Merci à Bernard Rioux pour cet excellent texte.
Dépassons les peurs, ouvrons les frontières et accueillons les personnes migrantes
Mercredi 2 mai 2018 / DE : Bernard Rioux
Étant donné le caractère chaotique de la situation mondiale, le processus migratoire prend de l’ampleur. Ce n’est pas l’ouverture ou la porosité des frontières qui provoquent les migrations, mais les situations concrètes vécues par les populations, celles du Sud tout particulièrement.
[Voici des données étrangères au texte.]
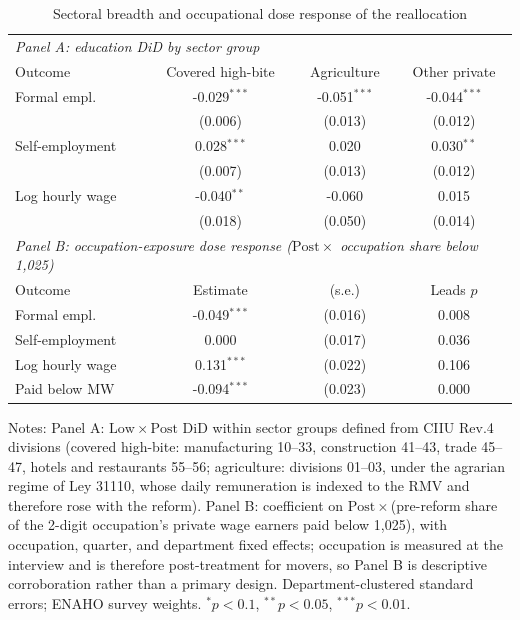 \begin{table}[!tbp]\centering
\caption{Sectoral breadth and occupational dose response of the reallocation}\label{tab:sectorocc}
\begin{threeparttable}
\footnotesize
\begin{tabular}{lccc}
\toprule
\multicolumn{4}{l}{\emph{Panel A: education DiD by sector group}}\\
Outcome & Covered high-bite & Agriculture & Other private \\
\midrule
Formal empl. & -0.029$^{***}$ & -0.051$^{***}$ & -0.044$^{***}$ \\
 & (0.006) & (0.013) & (0.012) \\
Self-employment & 0.028$^{***}$ & 0.020 & 0.030$^{**}$ \\
 & (0.007) & (0.013) & (0.012) \\
Log hourly wage & -0.040$^{**}$ & -0.060 & 0.015 \\
 & (0.018) & (0.050) & (0.014) \\
\midrule
\multicolumn{4}{l}{\emph{Panel B: occupation-exposure dose response ($\mathrm{Post}\times$ occupation share below 1{,}025)}}\\
Outcome & Estimate & (s.e.) & Leads $p$ \\ \midrule
Formal empl. & -0.049$^{***}$ & (0.016) & 0.008 \\
Self-employment & 0.000 & (0.017) & 0.036 \\
Log hourly wage & 0.131$^{***}$ & (0.022) & 0.106 \\
Paid below MW & -0.094$^{***}$ & (0.023) & 0.000 \\
\bottomrule
\end{tabular}
\begin{tablenotes}\footnotesize
\item Notes: Panel A: $\mathrm{Low}\times\mathrm{Post}$ DiD within sector groups defined from CIIU Rev.4 divisions (covered high-bite: manufacturing 10--33, construction 41--43, trade 45--47, hotels and restaurants 55--56; agriculture: divisions 01--03, under the agrarian regime of Ley 31110, whose daily remuneration is indexed to the RMV and therefore rose with the reform). Panel B: coefficient on $\mathrm{Post}\times$(pre-reform share of the 2-digit occupation's private wage earners paid below 1{,}025), with occupation, quarter, and department fixed effects; occupation is measured at the interview and is therefore post-treatment for movers, so Panel B is descriptive corroboration rather than a primary design. Department-clustered standard errors; ENAHO survey weights. $^{*}p<0.1$, $^{**}p<0.05$, $^{***}p<0.01$.
\end{tablenotes}
\end{threeparttable}\end{table}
Ne fermons pas les yeux sur le fait que les processus migratoires sont directement impulsés par le pillage et les guerres menées par les pays impérialistes qui cherchent à s’accaparer les richesses pétrolières et minières de ces pays. Les processus migratoires sont aussi directement liés aux pratiques de multinationales qui installent des monocultures d’exportation détruisant ainsi l’agriculture vivrière tournée sur l’alimentation des populations concernées. À cela s’ajoutent les impacts des changements climatiques sur les déplacements des populations. Ces personnes doivent quitter leur milieu de vie à cause de sécheresses destructives ou d’inondations… Ce sont d’abord les pays voisins dans le Sud qui accueillent la majorité des personnes touchées par les guerres ou les catastrophes climatiques et/ou alimentaires. C’est ainsi que c’est la Turquie et le Liban qui reçoivent la majorité des réfugiés du Proche-Orient déplacés par les guerres.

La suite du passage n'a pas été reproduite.